September, 2018

    October 12, 2018


    Controversy, major hearings, and more controversy highlight the news stories coming from Capitol Hill and circulating on social media. They draw headlines, attract attention, and seem to limit the ability to complete other things that have major impacts on the country, agriculture, and the research community. The September 30 deadline for the Farm Bill and the USDA budget came and went without final resolution on either. Meanwhile, the announced plans by USDA to move NIFA and ERS from the DC area continue to move forward while generating increased opposition. These are issues where FASS has been working to provide a voice for the science community and animal agriculture.

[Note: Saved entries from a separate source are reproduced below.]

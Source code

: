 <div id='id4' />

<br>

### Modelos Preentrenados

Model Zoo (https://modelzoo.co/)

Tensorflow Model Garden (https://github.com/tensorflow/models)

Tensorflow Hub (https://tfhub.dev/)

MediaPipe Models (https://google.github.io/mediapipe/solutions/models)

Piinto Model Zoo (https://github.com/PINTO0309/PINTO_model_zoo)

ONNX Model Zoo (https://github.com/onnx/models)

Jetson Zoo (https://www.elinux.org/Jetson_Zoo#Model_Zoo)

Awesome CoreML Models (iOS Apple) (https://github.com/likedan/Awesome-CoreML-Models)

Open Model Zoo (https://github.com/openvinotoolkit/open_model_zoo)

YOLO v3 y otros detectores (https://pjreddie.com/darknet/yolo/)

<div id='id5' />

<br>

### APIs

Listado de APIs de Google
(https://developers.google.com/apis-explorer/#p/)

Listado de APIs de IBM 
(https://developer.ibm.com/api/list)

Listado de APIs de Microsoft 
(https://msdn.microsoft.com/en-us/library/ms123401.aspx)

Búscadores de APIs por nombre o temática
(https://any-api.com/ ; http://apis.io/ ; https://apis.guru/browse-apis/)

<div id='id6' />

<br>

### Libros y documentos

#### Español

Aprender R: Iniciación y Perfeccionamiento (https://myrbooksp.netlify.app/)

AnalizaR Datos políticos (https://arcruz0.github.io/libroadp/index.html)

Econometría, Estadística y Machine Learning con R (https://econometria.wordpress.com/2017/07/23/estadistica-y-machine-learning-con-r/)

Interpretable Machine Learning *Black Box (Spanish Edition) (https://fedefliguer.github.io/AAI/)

    The Farm Bill—What Happened?
    The Farm Bill is in conference, but the September 30 deadline came and went with no final agreement on any of the titles in the bill. The Supplemental Nutrition Assistance Program (SNAP) has generated most of the news, but significant issues remain on conservation funding and support for farmers. Right now, nearly 40 programs with mandatory funding of $2.8 billion over the five-year life of the bill are at risk of seeing their funding lapse or not have a baseline beyond fiscal 2018. The House Ag Committee has provided some details on the programs that can be seen by clicking here.

    Both Houses have left for recess before the midterm elections. The committee chairs and ranking members along with staff have committed to work over the break to find solutions, but nothing will be completed in the short term. Looking ahead, potential options include the following:

    • Agreeing to a Conference Report to be presented and voted on following the midterm elections. It has not been possible to agree to a report yet, so this will be difficult.
    • A short-term extension to avoid the “cliff” at the end of December that would end many programs but would require that negotiations start over with the new Congress and potentially new committee membership and leadership following the election.
    • Extending the 2014 Farm Bill for three years to provide more opportunity to develop a path forward.

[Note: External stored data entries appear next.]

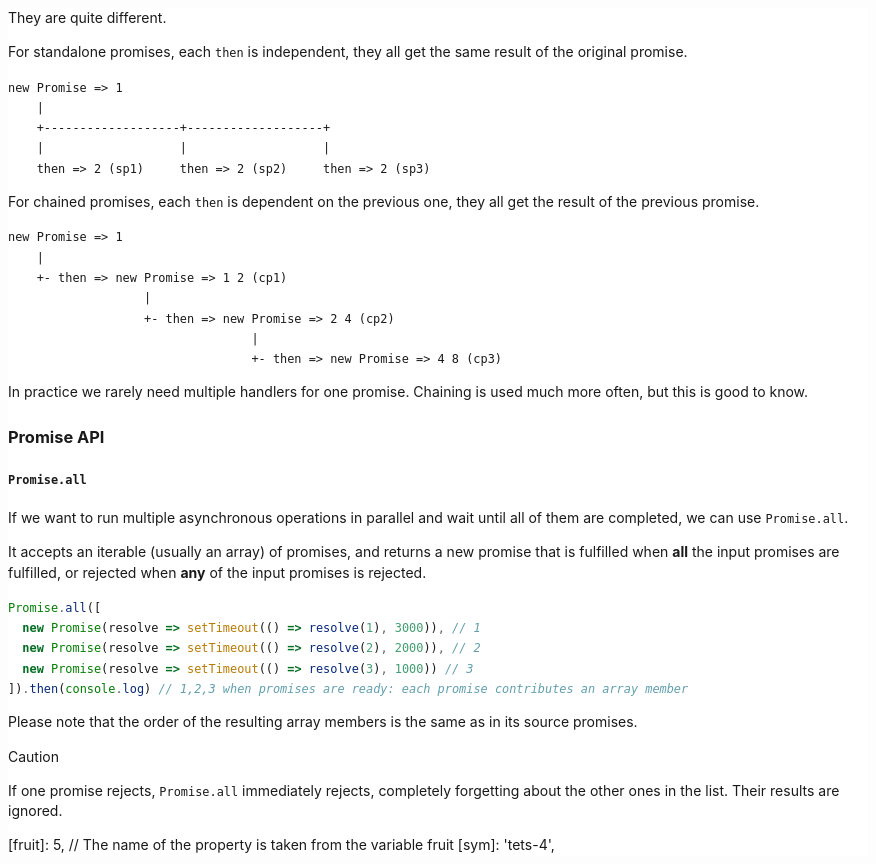 They are quite different.

For standalone promises, each `then` is independent, they all get the same result of the original promise.

```txt
new Promise => 1
    |
    +-------------------+-------------------+
    |                   |                   |
    then => 2 (sp1)     then => 2 (sp2)     then => 2 (sp3)
```

For chained promises, each `then` is dependent on the previous one, they all get the result of the previous promise.

```txt
new Promise => 1
    |
    +- then => new Promise => 1 2 (cp1)
                   |
                   +- then => new Promise => 2 4 (cp2)
                                  |
                                  +- then => new Promise => 4 8 (cp3)
```

In practice we rarely need multiple handlers for one promise. Chaining is used much more often, but this is good to
know.

### Promise API

#### `Promise.all`

If we want to run multiple asynchronous operations in parallel and wait until all of them are completed, we can use
`Promise.all`.

It accepts an iterable (usually an array) of promises, and returns a new promise that is fulfilled when **all** the
input promises are fulfilled, or rejected when **any** of the input promises is rejected.

```js
Promise.all([
  new Promise(resolve => setTimeout(() => resolve(1), 3000)), // 1
  new Promise(resolve => setTimeout(() => resolve(2), 2000)), // 2
  new Promise(resolve => setTimeout(() => resolve(3), 1000)) // 3
]).then(console.log) // 1,2,3 when promises are ready: each promise contributes an array member
```

Please note that the order of the resulting array members is the same as in its source promises.

> [!Caution]
>
> If one promise rejects, `Promise.all` immediately rejects, completely forgetting about the other ones in the list.
> Their results are ignored.


  [fruit]: 5, // The name of the property is taken from the variable fruit
  [sym]: 'tets-4',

    FASS will continue to monitor the situation and provide input and advocate for ag research as the process moves forward. Stay tuned for more news as it develops.

    The Ag Budget
    USDA and several other agencies were in danger of needing to shut down as their budgets were set to expire on September 30, but this was staved off for the immediate future. On September 28, President Trump signed into law a spending bill that will provide full-year appropriations for several federal agencies and stopgap funding though a continuing resolution (CR) that provides funding at fiscal 2018 levels through December 7 for agencies that have not yet received regular appropriations. This includes the departments of Agriculture, Treasury, Commerce, Justice, State, Interior, Transportation, and Housing and Urban Development (HUD), who would join DHS and agencies such as the Environmental Protection Agency, Office of Personnel Management (OPM), and General Services Administration (GSA) in operating under a CR until early December. Those agencies account for 25% of annual discretionary spending. Congressional negotiators are in conference over a third “minibus” that includes funding for Agriculture, Interior, Treasury, Transportation, and HUD as well as OPM and GSA. It remains to be seen if agreements can be worked out to move forward after the midterm elections.

    USDA Plans to Move ERS and NIFA
    The plans for reorganization of the USDA continue to move forward, generating questions and concerns. The plan includes moving the Economic Research Service (ERS) from USDA’s Research, Education, and Economics mission area to be realigned with the Office of the Chief Economist (OCE) under the Office of the Secretary. Additionally, most employees of ERS and the National Institute of Food and Agriculture (NIFA) are to be relocated outside of the National Capital Region. USDA expects the movement of the employees outside of Washington, DC, to be completed by the end of 2019. Shortly after announcement of the relocation plans, USDA issued a request for expressions of interest in hosting the headquarters and personnel for the two agencies. The original deadline for submission of applications was September 14. This was extended to October 15.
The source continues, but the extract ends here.